An ORFeome-based analysis of human transcription factor genes and the construction of a microarray to interrogate their expression

Transcription factors (TFs) are essential regulators of gene expression, and mutated TF genes have been shown to cause numerous human genetic diseases. Yet to date, no single, comprehensive database of human TFs exists. In this work, we describe the collection of an essentially complete set of TF genes from one depiction of the human ORFeome, and the design of a microarray to interrogate their expression. Taking 1468 known TFs from TRANSFAC, InterPro, and FIyBase, we used this seed set to search the ScriptSure human transcriptome database for additional genes.

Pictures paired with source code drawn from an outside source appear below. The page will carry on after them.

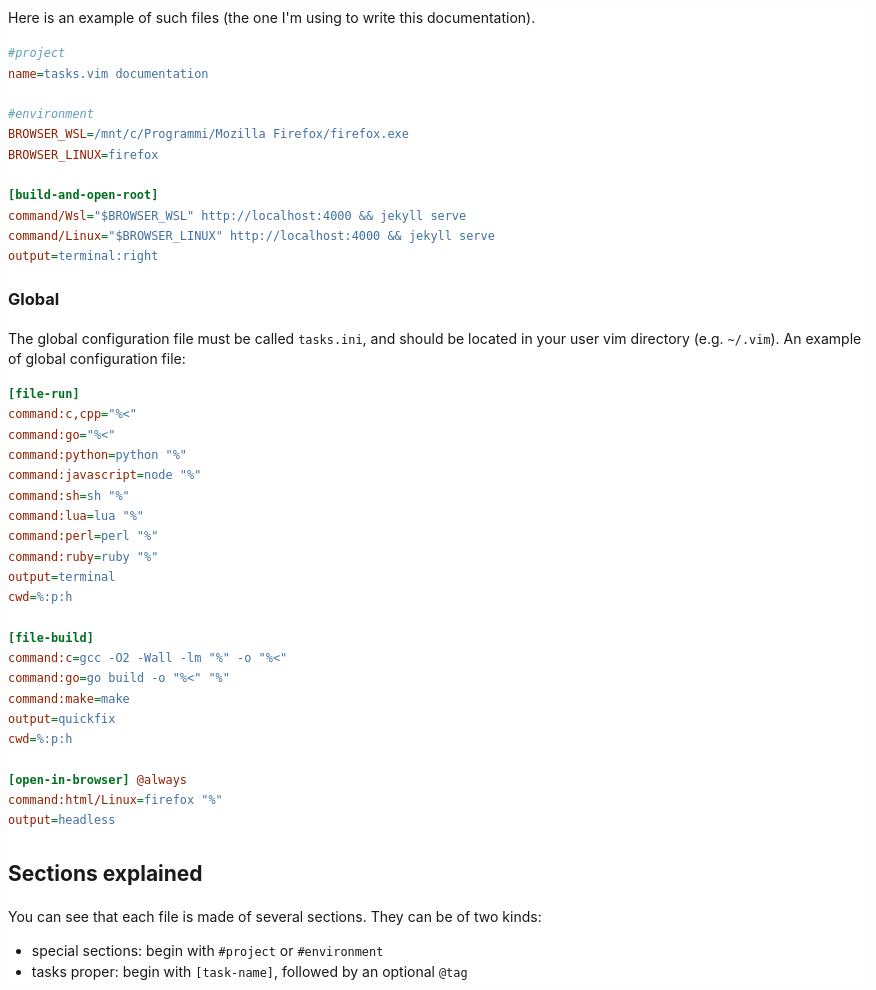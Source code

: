 Here is an example of such files (the one I'm using to write this
documentation).
```ini
#project
name=tasks.vim documentation

#environment
BROWSER_WSL=/mnt/c/Programmi/Mozilla Firefox/firefox.exe
BROWSER_LINUX=firefox

[build-and-open-root]
command/Wsl="$BROWSER_WSL" http://localhost:4000 && jekyll serve
command/Linux="$BROWSER_LINUX" http://localhost:4000 && jekyll serve
output=terminal:right
```

### Global

The global configuration file must be called `tasks.ini`, and should be located
in your user vim directory (e.g. `~/.vim`). An example of global configuration
file:
```ini
[file-run]
command:c,cpp="%<"
command:go="%<"
command:python=python "%"
command:javascript=node "%"
command:sh=sh "%"
command:lua=lua "%"
command:perl=perl "%"
command:ruby=ruby "%"
output=terminal
cwd=%:p:h

[file-build]
command:c=gcc -O2 -Wall -lm "%" -o "%<"
command:go=go build -o "%<" "%"
command:make=make
output=quickfix
cwd=%:p:h

[open-in-browser] @always
command:html/Linux=firefox "%"
output=headless
```

## Sections explained

You can see that each file is made of several sections. They can be of two
kinds:

- special sections: begin with `#project` or `#environment`
- tasks proper: begin with `[task-name]`, followed by an optional `@tag`
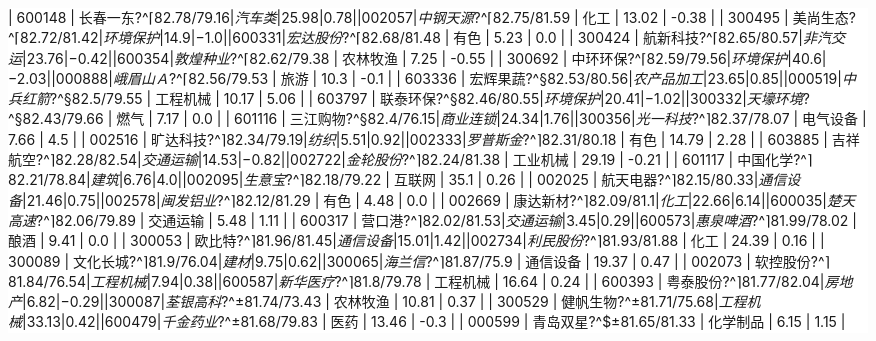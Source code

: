 | 600148 | 长春一东?\^$⌈82.78/79.16 |   汽车类   |   25.98   |  0.78  |
| 002057 | 中钢天源?\^$⌈82.75/81.59 |    化工    |   13.02   | -0.38  |
| 300495 | 美尚生态?\^$⌈82.72/81.42 |  环境保护  |    14.9   |  -1.0  |
| 600331 | 宏达股份?\^$⌈82.68/81.48 |    有色    |    5.23   |  0.0   |
| 300424 | 航新科技?\^$⌈82.65/80.57 |  非汽交运  |   23.76   | -0.42  |
| 600354 | 敦煌种业?\^$⌈82.62/79.38 |  农林牧渔  |    7.25   | -0.55  |
| 300692 | 中环环保?\^$⌈82.59/79.56 |  环境保护  |    40.6   | -2.03  |
| 000888 | 峨眉山Ａ?\^$⌈82.56/79.53 |    旅游    |    10.3   |  -0.1  |
| 603336 | 宏辉果蔬?\^$§82.53/80.56 | 农产品加工 |   23.65   |  0.85  |
| 000519 | 中兵红箭?\^$§82.5/79.55  |  工程机械  |   10.17   |  5.06  |
| 603797 | 联泰环保?\^$§82.46/80.55 |  环境保护  |   20.41   | -1.02  |
| 300332 | 天壕环境?\^$§82.43/79.66 |    燃气    |    7.17   |  0.0   |
| 601116 | 三江购物?\^$§82.4/76.15  |  商业连锁  |   24.34   |  1.76  |
| 300356 | 光一科技?\^$⌉82.37/78.07 |  电气设备  |    7.66   |  4.5   |
| 002516 | 旷达科技?\^$⌉82.34/79.19 |    纺织    |    5.51   |  0.92  |
| 002333 | 罗普斯金?\^$⌉82.31/80.18 |    有色    |   14.79   |  2.28  |
| 603885 | 吉祥航空?\^$⌉82.28/82.54 |  交通运输  |   14.53   | -0.82  |
| 002722 | 金轮股份?\^$⌉82.24/81.38 |  工业机械  |   29.19   | -0.21  |
| 601117 | 中国化学?\^$⌉82.21/78.84 |    建筑    |    6.76   |  4.0   |
| 002095 |  生意宝?\^$⌉82.18/79.22  |   互联网   |    35.1   |  0.26  |
| 002025 | 航天电器?\^$⌉82.15/80.33 |  通信设备  |   21.46   |  0.75  |
| 002578 | 闽发铝业?\^$⌉82.12/81.29 |    有色    |    4.48   |  0.0   |
| 002669 | 康达新材?\^$⌉82.09/81.1  |    化工    |   22.66   |  6.14  |
| 600035 | 楚天高速?\^$⌉82.06/79.89 |  交通运输  |    5.48   |  1.11  |
| 600317 |  营口港?\^$⌉82.02/81.53  |  交通运输  |    3.45   |  0.29  |
| 600573 | 惠泉啤酒?\^$⌉81.99/78.02 |    酿酒    |    9.41   |  0.0   |
| 300053 |  欧比特?\^$⌉81.96/81.45  |  通信设备  |   15.01   |  1.42  |
| 002734 | 利民股份?\^$⌉81.93/81.88 |    化工    |   24.39   |  0.16  |
| 300089 | 文化长城?\^$⌉81.9/76.04  |    建材    |    9.75   |  0.62  |
| 300065 |  海兰信?\^$⌉81.87/75.9   |  通信设备  |   19.37   |  0.47  |
| 002073 | 软控股份?\^$⌉81.84/76.54 |  工程机械  |    7.94   |  0.38  |
| 600587 | 新华医疗?\^$⌉81.8/79.78  |  工程机械  |   16.64   |  0.24  |
| 600393 | 粤泰股份?\^$⌉81.77/82.04 |   房地产   |    6.82   | -0.29  |
| 300087 | 荃银高科?\^$±81.74/73.43 |  农林牧渔  |   10.81   |  0.37  |
| 300529 | 健帆生物?\^$±81.71/75.68 |  工程机械  |   33.13   |  0.42  |
| 600479 | 千金药业?\^$±81.68/79.83 |    医药    |   13.46   |  -0.3  |
| 000599 | 青岛双星?\^$±81.65/81.33 |  化学制品  |    6.15   |  1.15  |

ScriptSure's genome-anchored transcript clusters allowed us to work with a nonredundant high-quality representation of the human transcriptome. We used a high-stringency similarity search by using BLASTN, and a protein motif search of the human ORFeome by using hidden Markov models of DNA-binding domains known to occur exclusively or primarily in TFs. Four hundred ninety-four additional TF genes were identified in the overlap between the two searches, bringing our estimate of the total number of human TFs to 1962. Zinc finger genes are by far the most abundant family (762 members), followed by homeobox (199 members) and basic helix-loop-helix genes (117 members). We designed a microarray of 50-mer oligonucleotide probes targeted to a unique region of the coding sequence of each gene. We have successfully used this microarray to interrogate TF gene expression in species as diverse as chickens and mice, as well as in humans.